Big Online Book of Linux Ada Programming - 19 Java Byte Code / Mixing Languages

19 Java Byte Code and Mixing Languages

19.1 Ada Meets Java

ACT's JGNAT compiler will compile Gnat source files into Java applications or applets. This section introduces JGNAT.

19.1.1 The Java Virtual Machine

Java is an interpreted language. It is compiled in an artificial machine language for a computer that doesn't exist. This computer is called the Java Virtual Machine (JVM) and the instructions are known as bytecode. The process is similar to the one used by the UCSD Pascal, a popular language from the 1980s that also used a virtual machine language (called P-Code).

When Java is compiled, the source code is converted to a .class file. This file contains the instructions for the JVM.

The JVM language is not directly related to Java. It is possible for other languages to create JVM executables. The JGNAT compiler converts Ada source files into .class files that can be executed by Java.

The official Java Virtual Machine Specification is available at Sun's Java website.

19.1.2 JGnat

Most of the Gnat tools have a corresponding JGnat version, including gnatmake. To compile an Ada program into a Java byte-code program, use jgnatmake:

  jgnatmake hello

Table: jgnatmake switches

JGnatmake Switch	Description
-a	Consider all files, even readonly ali files
-c	Compile only, do not bind and link
-f	Force recompilations of non predefined units
-i	In place. Replace existing ali file, or put it with source
-jnum	Use nnn processes to compile
-k	Keep going after compilation errors
-m	Minimal recompilation
-M	List object file dependences for Makefile
-n	Check objects up to date, output next file to compile if not
-o name	Choose an alternate executable name
-q	Be quiet/terse
-s	Recompile if compiler switches have changed
-v	Display reasons for all (re)compilations
-z	No main subprogram (zero main)
--GCC=command	Use this jgnat command
--GNATBIND=command	Use this gnatbind command
--GNATLINK=command	Use this gnatlink command
-aLdir	Skip missing library sources if ali in dir
-Adir	like -aLdir -aIdir
-aOdir	Specify library/object files search path
-aIdir	Specify source files search path
-Idir	Like -aIdir -aOdir
-I-	Don't look for sources & library files in the default directory
-Ldir	Look for program libraries also in dir
-nostdinc	Don't look for sources in the system default directory
-nostdlib	Don't look for library files in the system default directory
-cargs opts	opts are passed to the compiler
-bargs opts	opts are passed to the binder
-largs opts	opts are passed to the linker
-g	Generate debugging information
-Idir	Specify source files search path
-I-	Do not look for sources in current directory
-O[0123]	Control the optimization level
-gnata	Assertions enabled.

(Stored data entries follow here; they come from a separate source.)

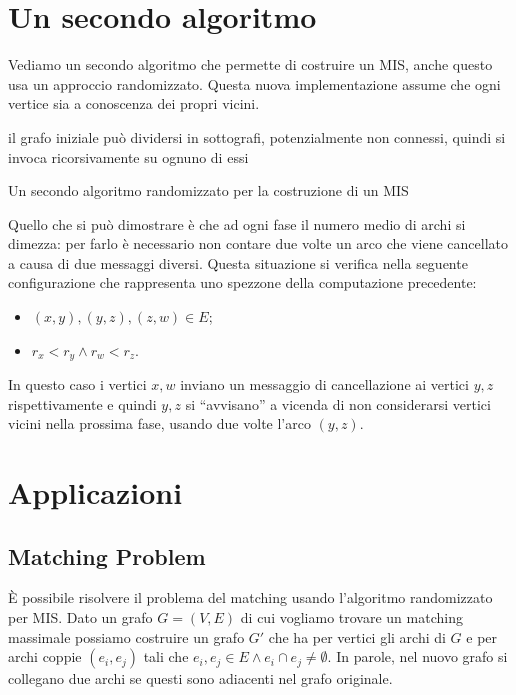 \documentclass{article}
\begin{document}
\section{Un secondo algoritmo}
Vediamo un secondo algoritmo che permette di costruire un MIS, anche questo
usa un approccio randomizzato. Questa nuova implementazione assume che ogni
vertice sia a conoscenza dei propri vicini.
\begin{algorithm}
 \SetAlgoLined
    il grafo iniziale pu\`o dividersi in sottografi, potenzialmente
    non connessi, quindi si invoca ricorsivamente su ognuno di essi
 \caption{Un secondo algoritmo randomizzato per la costruzione di un MIS}
\end{algorithm}

Quello che si pu\`o dimostrare \`e che ad ogni fase il numero medio di archi
si dimezza: per farlo \`e necessario non contare due volte un arco che
viene cancellato a causa di due messaggi diversi. Questa situazione si
verifica nella seguente configurazione che rappresenta uno spezzone della
computazione precedente:
\begin{itemize}
    \item $(x,y),(y,z),(z,w) \in E$;
    \item $r_x < r_y \wedge r_w < r_z$.
\end{itemize}
In questo caso i vertici $x,w$ inviano un messaggio di cancellazione ai vertici $
y,z$ rispettivamente e quindi $y,z$ si ``avvisano'' a vicenda di non
considerarsi vertici vicini nella prossima fase, usando due volte l'arco
$(y,z)$.

\section{Applicazioni}

\subsection{Matching Problem}
\`E possibile risolvere il problema del matching usando l'algoritmo
randomizzato per MIS. Dato un grafo $G = (V,E)$ di cui vogliamo trovare 
un matching massimale possiamo costruire un grafo $G'$ che ha per vertici
gli archi di $G$ e per archi coppie $(e_i, e_j)$ tali che $e_i, e_j \in E
\wedge e_i \cap e_j \not = \emptyset$. In parole, nel nuovo grafo si collegano
due archi se questi sono adiacenti nel grafo originale.
\end{document}
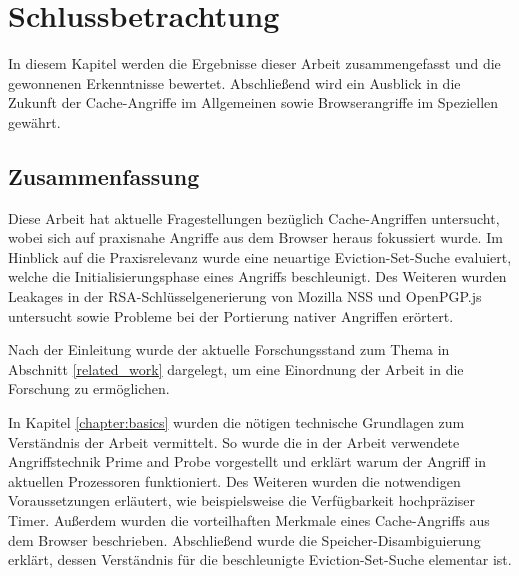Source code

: \chapter{Schlussbetrachtung}
\label{chapter:conclusions}

In diesem Kapitel werden die Ergebnisse dieser Arbeit zusammengefasst und die gewonnenen Erkenntnisse bewertet.
Abschließend wird ein Ausblick in die Zukunft der Cache-Angriffe im Allgemeinen sowie Browserangriffe im Speziellen gewährt.

\section{Zusammenfassung}

Diese Arbeit hat aktuelle Fragestellungen bezüglich Cache-Angriffen untersucht, wobei sich auf praxisnahe Angriffe aus dem Browser heraus fokussiert wurde.
Im Hinblick auf die Praxisrelevanz wurde eine neuartige Eviction-Set-Suche evaluiert, welche die Initialisierungsphase eines Angriffs beschleunigt.
Des Weiteren wurden Leakages in der RSA-Schlüsselgenerierung von Mozilla NSS und OpenPGP.js untersucht sowie Probleme bei der Portierung nativer Angriffen erörtert.

\par \medskip                         

Nach der Einleitung wurde der aktuelle Forschungsstand zum Thema in Abschnitt \ref{related_work} dargelegt, um eine Einordnung der Arbeit in die Forschung zu ermöglichen.

\par \medskip                     

In Kapitel \ref{chapter:basics} wurden die nötigen technische Grundlagen zum Verständnis der Arbeit vermittelt.
So wurde die in der Arbeit verwendete Angriffstechnik Prime and Probe vorgestellt und erklärt warum der Angriff in aktuellen Prozessoren funktioniert.
Des Weiteren wurden die notwendigen Voraussetzungen erläutert, wie beispielsweise die Verfügbarkeit hochpräziser Timer.
Außerdem wurden die vorteilhaften Merkmale eines Cache-Angriffs aus dem Browser beschrieben.
Abschließend wurde die Speicher-Disambiguierung erklärt, dessen Verständnis für die beschleunigte Eviction-Set-Suche elementar ist.

\par \medskip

Pragma Assert/Debug to be activated
-gnatA	Avoid processing gnat.adc, if present file will be ignored
-gnatb	Generate brief messages to stderr even if verbose mode set
-gnatc	Check syntax and semantics only (no code generation)
-gnatd?	Compiler debug option ? (a-z,A-Z,0-9), see debug.adb
-gnatD	Debug expanded generated code rather than source code
-gnate	Error messages generated immediately, not saved up till end
-gnatE	Dynamic elaboration checking mode enabled
-gnatf	Full errors. Verbose details, all undefined references
-gnatF	Force all import/export external names to all uppercase
-gnatg	GNAT implementation mode (used for compiling GNAT units)
-gnatG	Output generated expanded code in source form
-gnath	Output this usage (help) information
-gnati?	Identifier char set (?=1/2/3/4/8/p/f/n/w)
-gnatk	Limit file names to nnn characters (k = krunch)
-gnatl	Output full source listing with embedded error messages
-gnatL	Use longjmp/setjmp for exception handling
-gnatmnnn	Limit number of detected errors to nnn (1-999)
-gnatn	Inlining of subprograms (apply pragma Inline across units)
-gnato	Enable overflow checking (off by default)
-gnatO nm	Set name of output ali file (internal switch)
-gnatp	Suppress all checks
-gnatP	Generate periodic calls to System.Polling.Poll
-gnatq	Don't quit, try semantics, even if parse errors
-gnatR	List representation information
-gnats	Syntax check only
-gnatt	Tree output file to be generated
-gnatTnnn	All compiler tables start at nnn times usual starting size
-gnatu	List units for this compilation
-gnatU	Enable unique tag for error messages
-gnatv	Verbose mode. Full error output with source lines to stdout
-gnatw?	Warning mode. (?=s/e/l/u for suppress/error/elab/undefined)
-gnatW	Wide character encoding method (h/u/s/e/8/b)
-gnatx	Suppress output of cross-reference information
-gnatX	Language extensions permitted
-gnaty	Enable all style checks
-gnatyxxx	Enable selected style checks xxx = list of parameters: 1-9 check indentation b check no blanks at end of lines c check comment format e check end labels present f check no form feeds/vertical tabs in source h check no horizontal tabs in source i check if-then layout k check casing rules for keywords, identifiers m check line length <= 79 characters Mnnn check line length <= nnn characters r check RM column layout s check separate subprogram specs present t check token separation rules
-gnatz	Distribution stub generation (r/s for receiver/sender stubs)
-gnatZ	Use zero cost exception handling
-gnat83	Enforce Ada 83 restrictions

jgnatmake will create two files: hello.class and ada_hello.class. To run the program under the Java interpreter, type

  java hello

Table: java switches

Java Interpreter Switch	Description
`-help`	Print usage info
`-version`	Print version number
`-ss size`	Maximum native stack size
`-mx size`	Maximum heap size
`-ms size`	Initial heap size
`-as size`	Heap increment
`-classpath path`	Set classpath
`-verify`	Verify all bytecode
`-verifyremote`	Verify bytecode loaded from network
`-noverify`	Do not verify any bytecode
`-Dproperty=value`	Set a property
`-verbosegc`	Print message during garbage collection
`-noclassgc`	Disable class garbage collection
`-v, -verbose`	Be verbose
`-verbosejit`	Print message during JIT code generation
`-verbosemem`	Print detailed memory allocation statistics
`-debug`	Trace method calls
`-noasyncgc`	Do not garbage collect asynchronously
`-cs, -checksource`	Check source against class files
`-oss size`	Maximum java stack size
`-jar`	Executable is a JAR

19.2 ASIS

The Ada Semantic Interface Specification (ASIS) is a standard for building development tools for Ada 95. ASIS is implemented as a series of Ada packages and they are included with the Gnat compiler. Debuggers, source code browsers and code checkers can all be written using ASIS.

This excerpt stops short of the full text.